You can ask gcc to refrain from optimizing away memory stores using the
compile flag -ffloat-store.  This makes sure that code like c=a+b
really does have it's result stored in memory (c) rather than just
keeping the result on the fpu.  Since the fpu is 80bits and double c
is 64bits, this can make a difference.

Also, you can try

#ifdef __linux__
#include <fpu_control.h>
#endif

and then

#ifdef __linux__
 __setfpucw( (unsigned short)((_FPU_DEFAULT&0xF0FF) | _FPU_DOUBLE) );
#endif

to set the the fpu control word to the the precision you want.  The
default is 80bit (double-extended).  Change _FPU_DOUBLE to _FPU_SINGLE
if you want single precision.

The above is for intel linux.  I don't know how to do this for DEC or
Sparc linux.

I have no idea what the defaults are under NT.

--Paul

P.S. References:

"What every computer scientist should know about floating point arithhmetic"
by David Goldberg, ACM computing surveys, vol 23 no 1, march 1991

Computer Architecture: A Quantitative Approach by David Patterson and
John Hennessy, Morgan Kaufmann Publishers.

 
 
 

IEEE FP and Linux

Post by Joe Pfeiff » Thu, 17 Oct 1996 04:00:00


   I have a little problem, I already posted a while ago in this group but
   never got any answers. Here it is: I'm porting a unix application from
   Solaris to Linux. Everything works fine (the application is a superset
   of prolog) but for one thing.  Every single time I try to do floating
   point operation it crashes with an exception, the operation being
   "denormalized". This property of floating point number does not appear
   on the solaris (sparc architecture). I can find the flags to mask this
   ieee exception, but when I do so, the program does not work anymore
   (looks like comparsion of floating point fail miserably, returning wrong
   results).
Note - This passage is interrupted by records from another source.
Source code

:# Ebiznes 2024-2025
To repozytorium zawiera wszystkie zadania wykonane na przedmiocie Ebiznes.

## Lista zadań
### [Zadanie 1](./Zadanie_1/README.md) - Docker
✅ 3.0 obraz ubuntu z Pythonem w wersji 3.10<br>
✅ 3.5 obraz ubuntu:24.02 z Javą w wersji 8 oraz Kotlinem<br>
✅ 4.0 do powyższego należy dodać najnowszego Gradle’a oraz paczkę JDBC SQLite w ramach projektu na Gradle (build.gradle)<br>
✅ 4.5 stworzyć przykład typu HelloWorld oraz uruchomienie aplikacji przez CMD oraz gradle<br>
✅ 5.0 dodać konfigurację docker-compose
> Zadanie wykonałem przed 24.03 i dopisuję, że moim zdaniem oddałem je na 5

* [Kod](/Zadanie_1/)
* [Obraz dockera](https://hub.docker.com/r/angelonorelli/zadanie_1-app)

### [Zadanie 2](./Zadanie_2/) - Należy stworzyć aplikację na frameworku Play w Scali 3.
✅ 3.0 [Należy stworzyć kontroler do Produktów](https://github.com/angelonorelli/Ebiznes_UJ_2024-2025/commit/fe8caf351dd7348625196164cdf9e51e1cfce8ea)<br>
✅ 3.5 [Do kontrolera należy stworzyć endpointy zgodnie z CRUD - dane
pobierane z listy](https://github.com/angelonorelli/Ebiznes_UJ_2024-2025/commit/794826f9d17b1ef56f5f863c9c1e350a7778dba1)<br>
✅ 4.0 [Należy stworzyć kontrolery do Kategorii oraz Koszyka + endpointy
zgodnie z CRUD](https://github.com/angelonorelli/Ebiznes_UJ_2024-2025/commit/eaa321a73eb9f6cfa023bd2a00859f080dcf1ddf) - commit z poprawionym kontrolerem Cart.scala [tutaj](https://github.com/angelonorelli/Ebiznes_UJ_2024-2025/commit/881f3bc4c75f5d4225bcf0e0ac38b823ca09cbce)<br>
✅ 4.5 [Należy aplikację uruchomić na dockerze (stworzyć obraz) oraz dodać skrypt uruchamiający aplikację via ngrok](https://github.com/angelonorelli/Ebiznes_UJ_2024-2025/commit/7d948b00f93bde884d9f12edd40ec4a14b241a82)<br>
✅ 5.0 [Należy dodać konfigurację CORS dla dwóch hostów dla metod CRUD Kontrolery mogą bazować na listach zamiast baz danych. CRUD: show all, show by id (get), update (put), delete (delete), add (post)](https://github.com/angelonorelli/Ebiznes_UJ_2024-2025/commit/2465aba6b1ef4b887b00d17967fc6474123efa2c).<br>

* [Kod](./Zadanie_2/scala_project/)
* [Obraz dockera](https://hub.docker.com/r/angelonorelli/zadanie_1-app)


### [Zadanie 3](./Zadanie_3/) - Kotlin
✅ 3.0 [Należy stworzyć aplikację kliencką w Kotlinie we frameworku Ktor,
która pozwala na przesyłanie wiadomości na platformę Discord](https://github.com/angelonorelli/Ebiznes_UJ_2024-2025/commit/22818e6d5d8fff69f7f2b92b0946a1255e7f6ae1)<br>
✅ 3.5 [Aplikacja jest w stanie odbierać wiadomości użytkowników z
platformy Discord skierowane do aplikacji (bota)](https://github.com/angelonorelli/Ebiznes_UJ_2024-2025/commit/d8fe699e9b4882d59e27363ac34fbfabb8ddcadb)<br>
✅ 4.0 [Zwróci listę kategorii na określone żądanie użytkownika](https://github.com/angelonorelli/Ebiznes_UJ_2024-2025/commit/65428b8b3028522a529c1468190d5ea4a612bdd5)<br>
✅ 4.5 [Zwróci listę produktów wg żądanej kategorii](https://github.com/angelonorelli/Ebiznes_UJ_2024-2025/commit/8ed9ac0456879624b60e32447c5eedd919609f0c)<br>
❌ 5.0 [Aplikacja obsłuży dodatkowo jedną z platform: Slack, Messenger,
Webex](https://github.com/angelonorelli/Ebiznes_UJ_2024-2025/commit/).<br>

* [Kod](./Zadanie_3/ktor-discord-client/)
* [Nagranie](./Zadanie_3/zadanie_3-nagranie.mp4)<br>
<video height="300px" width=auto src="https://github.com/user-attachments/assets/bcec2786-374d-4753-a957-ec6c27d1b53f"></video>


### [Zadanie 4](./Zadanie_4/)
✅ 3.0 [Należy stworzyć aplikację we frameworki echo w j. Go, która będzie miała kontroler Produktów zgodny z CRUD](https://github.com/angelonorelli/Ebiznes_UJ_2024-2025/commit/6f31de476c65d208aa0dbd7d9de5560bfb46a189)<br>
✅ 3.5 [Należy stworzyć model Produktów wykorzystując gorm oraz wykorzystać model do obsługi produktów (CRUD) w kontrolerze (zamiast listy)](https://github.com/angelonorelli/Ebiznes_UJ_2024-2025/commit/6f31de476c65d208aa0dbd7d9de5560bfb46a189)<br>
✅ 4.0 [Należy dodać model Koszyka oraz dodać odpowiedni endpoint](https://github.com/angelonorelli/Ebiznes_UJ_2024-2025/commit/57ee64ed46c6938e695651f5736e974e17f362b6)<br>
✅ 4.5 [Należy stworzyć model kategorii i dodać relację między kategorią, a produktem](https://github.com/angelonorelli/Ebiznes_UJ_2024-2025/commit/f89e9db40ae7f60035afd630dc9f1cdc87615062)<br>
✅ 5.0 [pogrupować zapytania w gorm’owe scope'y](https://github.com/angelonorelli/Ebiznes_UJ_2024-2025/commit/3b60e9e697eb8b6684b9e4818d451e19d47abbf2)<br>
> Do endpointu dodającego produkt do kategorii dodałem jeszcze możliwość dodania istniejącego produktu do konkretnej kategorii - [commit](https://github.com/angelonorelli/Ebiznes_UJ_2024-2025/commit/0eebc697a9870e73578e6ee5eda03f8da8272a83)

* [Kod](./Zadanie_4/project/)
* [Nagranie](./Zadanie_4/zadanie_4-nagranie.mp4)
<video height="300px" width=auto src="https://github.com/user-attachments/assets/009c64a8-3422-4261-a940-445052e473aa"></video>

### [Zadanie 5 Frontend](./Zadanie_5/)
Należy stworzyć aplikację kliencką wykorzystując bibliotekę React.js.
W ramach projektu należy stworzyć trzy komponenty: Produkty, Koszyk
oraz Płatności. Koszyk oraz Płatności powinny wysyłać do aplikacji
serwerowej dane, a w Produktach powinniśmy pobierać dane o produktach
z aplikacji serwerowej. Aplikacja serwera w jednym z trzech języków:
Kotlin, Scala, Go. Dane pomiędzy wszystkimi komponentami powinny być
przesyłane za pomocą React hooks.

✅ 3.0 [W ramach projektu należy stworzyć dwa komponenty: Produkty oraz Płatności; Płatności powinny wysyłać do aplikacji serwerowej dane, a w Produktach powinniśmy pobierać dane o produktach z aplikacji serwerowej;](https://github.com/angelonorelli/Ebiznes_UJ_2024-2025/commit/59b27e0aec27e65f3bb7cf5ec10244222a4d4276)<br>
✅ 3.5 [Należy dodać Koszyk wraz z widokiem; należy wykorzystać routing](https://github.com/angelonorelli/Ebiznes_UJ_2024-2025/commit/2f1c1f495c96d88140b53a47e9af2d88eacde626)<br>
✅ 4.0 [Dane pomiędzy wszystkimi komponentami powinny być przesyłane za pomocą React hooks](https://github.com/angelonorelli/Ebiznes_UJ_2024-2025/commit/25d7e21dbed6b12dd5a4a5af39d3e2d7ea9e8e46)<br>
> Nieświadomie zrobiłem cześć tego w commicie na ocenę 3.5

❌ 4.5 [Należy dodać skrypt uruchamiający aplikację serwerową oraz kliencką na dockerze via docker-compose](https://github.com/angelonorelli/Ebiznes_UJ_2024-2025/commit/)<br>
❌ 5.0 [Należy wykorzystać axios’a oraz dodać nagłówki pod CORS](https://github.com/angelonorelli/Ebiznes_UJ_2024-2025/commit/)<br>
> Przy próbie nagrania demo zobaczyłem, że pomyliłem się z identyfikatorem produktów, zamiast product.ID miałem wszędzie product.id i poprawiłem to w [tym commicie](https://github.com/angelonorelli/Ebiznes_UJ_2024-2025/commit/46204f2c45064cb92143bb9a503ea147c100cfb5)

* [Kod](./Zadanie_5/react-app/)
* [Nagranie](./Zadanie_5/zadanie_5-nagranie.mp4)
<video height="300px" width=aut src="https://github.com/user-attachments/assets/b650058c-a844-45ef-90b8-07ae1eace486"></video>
Anyway, the application is ported to win NT and runs

Somebody else already posted about what ``normalized'' means.  Both
the Sparc and the Intel use the same floating point representation
(the IEEE standard -- I'm sure there are differences that can be drawn
between the two implementations, but they're certainly close enough
not to worry about), and both require normalized numbers.  The only
time this is not the case is for very, very small numbers...  it turns
out that most integers in common use have the same bit patterns as
denormalized floating point numbers (note that I am not saying
integers are denormalized fp numbers or something else ridiculous like
that:  I'm saying that there is a coincidence in the bit patterns for
reasonably small integers and for really, really small floating point
numbers), so the most likely problems are (1) bad pointer over-writing
data (as somebody else pointed out) or (2) trying to do floating point
operations on integers without casting.

   stays behind. I'd really like to get it working. For the record, I'm
   running gcc 2.7.2 on a Linux 2.0.22 system with the latest stable libc
   and other libs (libc is 3.5.something) I upgraded a couple of times my
   libc with no success. I read about glibc but I've also seen posts from
   people having difficulty getting it to compile.....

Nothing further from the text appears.